Other assets are also amortized that are not in IRC Section 197. These include interests in partnerships, corporations, trusts, and estates, interests in land, computer software, and professional fees incurred in corporate organizations or reorganizations, accounts receivable, and interest in a lease of tangible property, etc.

Start-up expenses can be amortized with IRC Section 195. Code Section 195 expenses require that the expense must be for investigating the creation or acquisition of an active trade or business; for creating an active trade or business, activities engaged in for profit and for production of income before the day business begins, the taxpayer must elect to amortize the start-up expense.

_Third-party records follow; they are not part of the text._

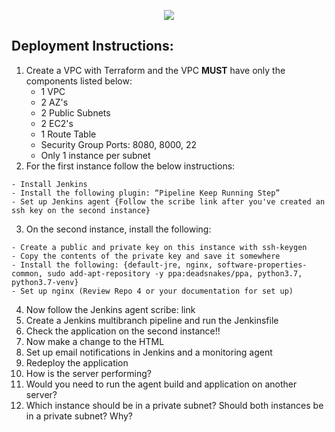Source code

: <p align="center">
<img src="https://github.com/kura-labs-org/kuralabs_deployment_1/blob/main/Kuralogo.png">
</p>

## Deployment Instructions:
1. Create a VPC with Terraform and the VPC **MUST** have only the components listed below:
    - 1 VPC
    - 2 AZ's
    - 2 Public Subnets
    - 2 EC2's
    - 1 Route Table
    - Security Group Ports: 8080, 8000, 22
    - Only 1 instance per subnet    
2. For the first instance follow the below instructions:
```
- Install Jenkins
- Install the following plugin: “Pipeline Keep Running Step”
- Set up Jenkins agent {Follow the scribe link after you've created an ssh key on the second instance}
```
3. On the second instance, install the following:
```
- Create a public and private key on this instance with ssh-keygen
- Copy the contents of the private key and save it somewhere
- Install the following: {default-jre, nginx, software-properties-common, sudo add-apt-repository -y ppa:deadsnakes/ppa, python3.7, python3.7-venv}
- Set up nginx (Review Repo 4 or your documentation for set up)
```
4. Now follow the Jenkins agent scribe: link
5. Create a Jenkins multibranch pipeline and run the Jenkinsfile 
6. Check the application on the second instance!!
7. Now make a change to the HTML
8. Set up email notifications in Jenkins and a monitoring agent
9. Redeploy the application 
10. How is the server performing?
11. Would you need to run the agent build and application on another server?
12. Which instance should be in a private subnet? Should both instances be in a private subnet? Why?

Amortization rules have a few nuances, including amortization of intangible drilling and development expenses of oil or gas wells over a sixty month period under IRC Section 59; IRC Section 171(a) (2) permits the amortization of bond premiums, and disallowed amortizations such as the elections to amortize expenses paid or incurred in creating or acquiring musical compositions or copyrights to compositions is no longer a permissible tax feature in tax years beginning after 2010. Amortization of lease fees can be amortized for the lifespan of the lease too, and not a set amortization span.

Summarized: Amortization expenses differ from depreciation, in the fact that they are in intangible assets vs. tangible assets. Intangible is key here. Typically amortization is on the straight-line expensing method and not MACRS methods applicable to tangible property. When amortizing assets, talk with your CPA for appropriate handling of the intangible.